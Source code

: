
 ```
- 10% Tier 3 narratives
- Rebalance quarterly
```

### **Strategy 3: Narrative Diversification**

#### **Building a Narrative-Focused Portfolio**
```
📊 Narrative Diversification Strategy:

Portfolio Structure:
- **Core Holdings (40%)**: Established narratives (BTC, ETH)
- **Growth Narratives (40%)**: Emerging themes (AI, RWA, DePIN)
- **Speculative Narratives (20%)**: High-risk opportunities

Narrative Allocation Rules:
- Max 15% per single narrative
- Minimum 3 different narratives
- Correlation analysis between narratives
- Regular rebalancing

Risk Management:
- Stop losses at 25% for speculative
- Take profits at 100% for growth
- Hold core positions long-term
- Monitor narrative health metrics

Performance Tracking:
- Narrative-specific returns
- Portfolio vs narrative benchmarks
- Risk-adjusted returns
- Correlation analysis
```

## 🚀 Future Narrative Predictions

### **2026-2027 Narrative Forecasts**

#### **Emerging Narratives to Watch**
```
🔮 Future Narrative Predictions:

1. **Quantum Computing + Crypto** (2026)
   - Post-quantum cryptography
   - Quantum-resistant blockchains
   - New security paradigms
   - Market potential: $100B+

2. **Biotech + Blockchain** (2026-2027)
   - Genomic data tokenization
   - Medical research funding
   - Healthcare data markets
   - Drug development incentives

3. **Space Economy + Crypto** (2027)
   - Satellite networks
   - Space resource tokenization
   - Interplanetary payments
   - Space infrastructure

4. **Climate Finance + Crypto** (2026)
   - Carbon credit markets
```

•••

§ **WHAT NEEDS TO BE DONE**:
Copy out every line above where "analysis" is present.

§ **OUTPUT OF THE TASK**:
- Correlation analysis between narratives
- Correlation analysis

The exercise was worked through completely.